((
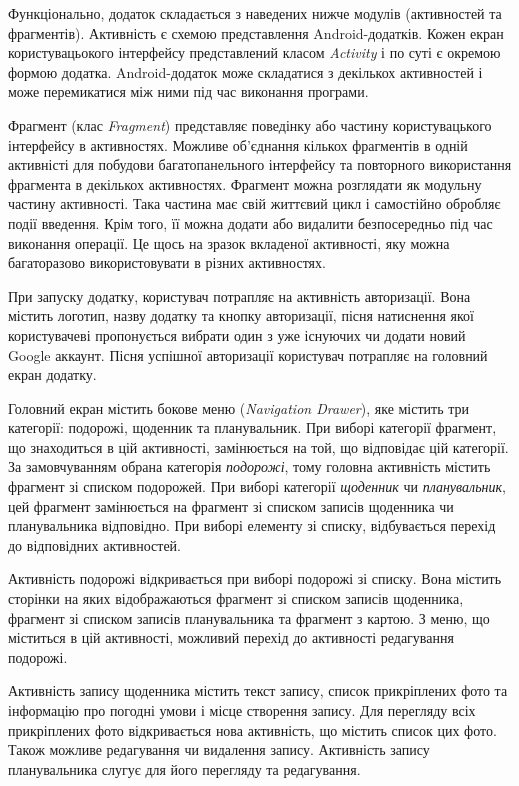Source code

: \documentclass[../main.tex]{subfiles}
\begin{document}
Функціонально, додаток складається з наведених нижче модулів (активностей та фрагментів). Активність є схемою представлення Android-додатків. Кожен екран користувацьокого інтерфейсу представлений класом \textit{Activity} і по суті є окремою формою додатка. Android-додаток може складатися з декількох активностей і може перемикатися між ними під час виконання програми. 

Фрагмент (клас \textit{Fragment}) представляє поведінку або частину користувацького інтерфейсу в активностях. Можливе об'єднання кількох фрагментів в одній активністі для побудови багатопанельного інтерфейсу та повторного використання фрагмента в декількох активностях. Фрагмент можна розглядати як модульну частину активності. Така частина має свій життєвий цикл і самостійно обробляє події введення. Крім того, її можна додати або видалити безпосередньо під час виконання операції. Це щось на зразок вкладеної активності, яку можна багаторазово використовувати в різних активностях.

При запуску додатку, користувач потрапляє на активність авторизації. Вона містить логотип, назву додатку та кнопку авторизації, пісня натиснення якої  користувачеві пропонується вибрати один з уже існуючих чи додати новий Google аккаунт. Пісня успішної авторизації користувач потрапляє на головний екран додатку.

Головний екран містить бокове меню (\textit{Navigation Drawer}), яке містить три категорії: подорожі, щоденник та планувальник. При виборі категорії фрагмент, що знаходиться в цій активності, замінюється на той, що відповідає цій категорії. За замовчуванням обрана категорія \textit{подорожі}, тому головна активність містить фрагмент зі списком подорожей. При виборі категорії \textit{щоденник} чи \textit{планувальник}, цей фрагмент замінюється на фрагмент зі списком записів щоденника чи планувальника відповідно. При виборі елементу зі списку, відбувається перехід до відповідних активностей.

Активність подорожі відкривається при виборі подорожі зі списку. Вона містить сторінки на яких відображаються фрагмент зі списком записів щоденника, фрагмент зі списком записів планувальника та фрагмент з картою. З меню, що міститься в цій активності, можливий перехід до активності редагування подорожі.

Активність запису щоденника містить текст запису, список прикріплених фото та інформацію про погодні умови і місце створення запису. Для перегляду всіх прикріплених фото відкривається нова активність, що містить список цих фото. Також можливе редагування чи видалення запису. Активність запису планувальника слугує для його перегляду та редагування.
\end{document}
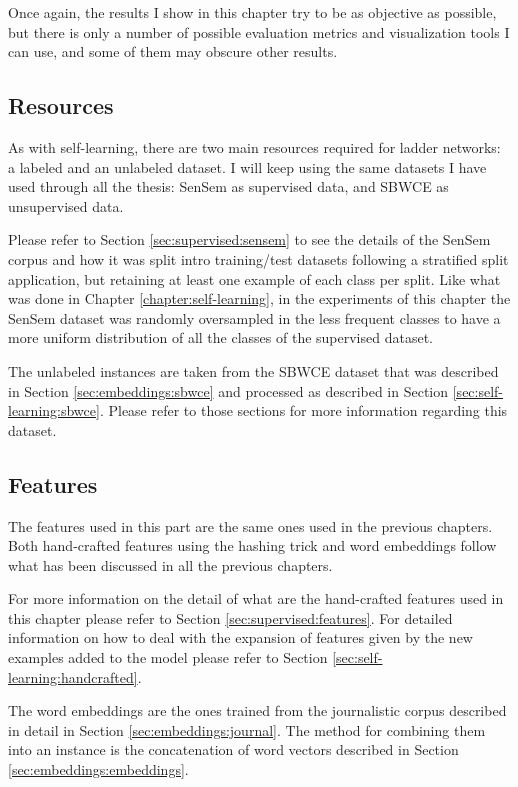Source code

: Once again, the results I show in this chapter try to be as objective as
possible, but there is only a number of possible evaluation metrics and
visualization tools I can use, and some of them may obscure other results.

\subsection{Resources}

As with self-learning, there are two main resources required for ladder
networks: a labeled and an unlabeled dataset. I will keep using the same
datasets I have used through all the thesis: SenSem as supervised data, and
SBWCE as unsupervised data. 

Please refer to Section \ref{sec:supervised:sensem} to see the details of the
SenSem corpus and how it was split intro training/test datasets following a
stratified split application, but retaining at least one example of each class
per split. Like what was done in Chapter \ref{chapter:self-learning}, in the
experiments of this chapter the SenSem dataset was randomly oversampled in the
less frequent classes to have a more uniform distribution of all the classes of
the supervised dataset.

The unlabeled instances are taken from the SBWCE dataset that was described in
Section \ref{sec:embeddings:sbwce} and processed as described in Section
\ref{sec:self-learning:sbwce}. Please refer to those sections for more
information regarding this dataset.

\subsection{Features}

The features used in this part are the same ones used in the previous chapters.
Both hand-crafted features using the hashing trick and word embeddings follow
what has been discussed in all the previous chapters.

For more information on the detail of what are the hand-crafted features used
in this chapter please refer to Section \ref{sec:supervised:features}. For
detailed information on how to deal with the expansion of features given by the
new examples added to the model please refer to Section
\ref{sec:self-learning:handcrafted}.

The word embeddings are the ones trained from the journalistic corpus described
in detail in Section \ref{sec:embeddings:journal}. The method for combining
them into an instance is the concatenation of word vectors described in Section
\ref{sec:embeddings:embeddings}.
))
### [YOUR INSTRUCTIONS]
Copy the whole of the material above exactly, but not its images.

### [RESPONSE TO THE TASK]
Source code

: \documentclass[../main.tex]{subfiles}
\begin{document}
Функціонально, додаток складається з наведених нижче модулів (активностей та фрагментів). Активність є схемою представлення Android-додатків. Кожен екран користувацьокого інтерфейсу представлений класом \textit{Activity} і по суті є окремою формою додатка. Android-додаток може складатися з декількох активностей і може перемикатися між ними під час виконання програми. 

Фрагмент (клас \textit{Fragment}) представляє поведінку або частину користувацького інтерфейсу в активностях. Можливе об'єднання кількох фрагментів в одній активністі для побудови багатопанельного інтерфейсу та повторного використання фрагмента в декількох активностях. Фрагмент можна розглядати як модульну частину активності. Така частина має свій життєвий цикл і самостійно обробляє події введення. Крім того, її можна додати або видалити безпосередньо під час виконання операції. Це щось на зразок вкладеної активності, яку можна багаторазово використовувати в різних активностях.

При запуску додатку, користувач потрапляє на активність авторизації. Вона містить логотип, назву додатку та кнопку авторизації, пісня натиснення якої  користувачеві пропонується вибрати один з уже існуючих чи додати новий Google аккаунт. Пісня успішної авторизації користувач потрапляє на головний екран додатку.

Головний екран містить бокове меню (\textit{Navigation Drawer}), яке містить три категорії: подорожі, щоденник та планувальник. При виборі категорії фрагмент, що знаходиться в цій активності, замінюється на той, що відповідає цій категорії. За замовчуванням обрана категорія \textit{подорожі}, тому головна активність містить фрагмент зі списком подорожей. При виборі категорії \textit{щоденник} чи \textit{планувальник}, цей фрагмент замінюється на фрагмент зі списком записів щоденника чи планувальника відповідно. При виборі елементу зі списку, відбувається перехід до відповідних активностей.

Активність подорожі відкривається при виборі подорожі зі списку. Вона містить сторінки на яких відображаються фрагмент зі списком записів щоденника, фрагмент зі списком записів планувальника та фрагмент з картою. З меню, що міститься в цій активності, можливий перехід до активності редагування подорожі.

Активність запису щоденника містить текст запису, список прикріплених фото та інформацію про погодні умови і місце створення запису. Для перегляду всіх прикріплених фото відкривається нова активність, що містить список цих фото. Також можливе редагування чи видалення запису. Активність запису планувальника слугує для його перегляду та редагування.
\end{document}
Source code

: Once again, the results I show in this chapter try to be as objective as
possible, but there is only a number of possible evaluation metrics and
visualization tools I can use, and some of them may obscure other results.

\subsection{Resources}

As with self-learning, there are two main resources required for ladder
networks: a labeled and an unlabeled dataset. I will keep using the same
datasets I have used through all the thesis: SenSem as supervised data, and
SBWCE as unsupervised data. 

Please refer to Section \ref{sec:supervised:sensem} to see the details of the
SenSem corpus and how it was split intro training/test datasets following a
stratified split application, but retaining at least one example of each class
per split. Like what was done in Chapter \ref{chapter:self-learning}, in the
experiments of this chapter the SenSem dataset was randomly oversampled in the
less frequent classes to have a more uniform distribution of all the classes of
the supervised dataset.

The unlabeled instances are taken from the SBWCE dataset that was described in
Section \ref{sec:embeddings:sbwce} and processed as described in Section
\ref{sec:self-learning:sbwce}. Please refer to those sections for more
information regarding this dataset.

\subsection{Features}

The features used in this part are the same ones used in the previous chapters.
Both hand-crafted features using the hashing trick and word embeddings follow
what has been discussed in all the previous chapters.

For more information on the detail of what are the hand-crafted features used
in this chapter please refer to Section \ref{sec:supervised:features}. For
detailed information on how to deal with the expansion of features given by the
new examples added to the model please refer to Section
\ref{sec:self-learning:handcrafted}.

The word embeddings are the ones trained from the journalistic corpus described
in detail in Section \ref{sec:embeddings:journal}. The method for combining
them into an instance is the concatenation of word vectors described in Section
\ref{sec:embeddings:embeddings}.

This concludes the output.